Suárez ha defendido que una atención inclusiva y de calidad no puede depender de la disponibilidad puntual de recursos ni de la sensibilidad individual de los profesionales, sino que "debe incorporarse de manera obligatoria y sistemática en todos los dispositivos de atención a las familias".
"El incumplimiento efectivo de la normativa vigente en materia de accesibilidad y derechos lingüísticos continúa generando desigualdad real", ha avisado.
PRIVACIÓN LINGÜÍSTICA
Además, el protocolo advierte de la privación lingüística en la infancia sorda, que se produce cuando el entorno del menor de edad no proporciona estímulos lingüísticos que el niño o niña pueda percibir y procesar con facilidad.

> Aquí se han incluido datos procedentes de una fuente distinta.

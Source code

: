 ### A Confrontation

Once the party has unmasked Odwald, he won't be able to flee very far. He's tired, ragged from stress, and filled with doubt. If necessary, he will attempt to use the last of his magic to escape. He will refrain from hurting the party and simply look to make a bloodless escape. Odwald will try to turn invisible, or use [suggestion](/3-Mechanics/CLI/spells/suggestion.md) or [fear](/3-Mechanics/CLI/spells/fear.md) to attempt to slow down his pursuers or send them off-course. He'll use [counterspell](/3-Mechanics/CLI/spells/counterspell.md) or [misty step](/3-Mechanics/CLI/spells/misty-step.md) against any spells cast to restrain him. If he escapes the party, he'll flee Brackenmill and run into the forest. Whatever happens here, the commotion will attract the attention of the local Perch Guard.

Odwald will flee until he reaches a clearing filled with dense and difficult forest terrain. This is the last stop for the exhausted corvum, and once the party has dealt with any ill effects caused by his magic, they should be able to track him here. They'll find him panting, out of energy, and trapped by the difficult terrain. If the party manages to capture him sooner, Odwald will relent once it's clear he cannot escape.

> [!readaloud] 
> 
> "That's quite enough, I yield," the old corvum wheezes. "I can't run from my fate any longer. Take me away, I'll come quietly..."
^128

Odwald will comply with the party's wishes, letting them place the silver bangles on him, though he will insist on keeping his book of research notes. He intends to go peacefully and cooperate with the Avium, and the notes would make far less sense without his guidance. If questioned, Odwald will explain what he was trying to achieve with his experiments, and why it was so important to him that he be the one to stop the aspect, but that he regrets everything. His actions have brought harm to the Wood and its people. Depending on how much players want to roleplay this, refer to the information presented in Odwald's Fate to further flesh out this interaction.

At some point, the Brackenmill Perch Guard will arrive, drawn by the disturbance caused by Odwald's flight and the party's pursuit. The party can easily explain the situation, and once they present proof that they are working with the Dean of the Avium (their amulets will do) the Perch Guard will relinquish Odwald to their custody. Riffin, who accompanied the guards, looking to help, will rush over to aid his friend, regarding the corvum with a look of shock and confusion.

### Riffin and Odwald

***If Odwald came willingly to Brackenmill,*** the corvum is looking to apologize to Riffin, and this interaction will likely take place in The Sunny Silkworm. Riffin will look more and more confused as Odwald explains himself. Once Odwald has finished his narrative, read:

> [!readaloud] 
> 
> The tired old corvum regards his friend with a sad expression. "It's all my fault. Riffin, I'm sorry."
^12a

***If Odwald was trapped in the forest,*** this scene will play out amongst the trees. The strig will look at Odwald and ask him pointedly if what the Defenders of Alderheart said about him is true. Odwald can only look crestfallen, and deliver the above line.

La privación, según indica, puede volverse crónica si los espacios de socialización (familia, escuela o comunidad) no aseguran una comunicación estable, continua y con modelos lingüísticos competentes.
Ante esta situación, la CNSE subraya la importancia de garantizar de forma efectiva el acceso temprano y pleno a la lengua de signos, evitando situaciones que comprometan el desarrollo cognitivo, emocional y social de niñas y niños sordos.
"La igualdad formal no es suficiente. Necesitamos igualdad efectiva. Y eso implica planificación, recursos, formación obligatoria y evaluación de resultados", ha defendido Suárez, que ha instado a las administraciones públicas a adoptar este protocolo como referencia común en todo el Estado.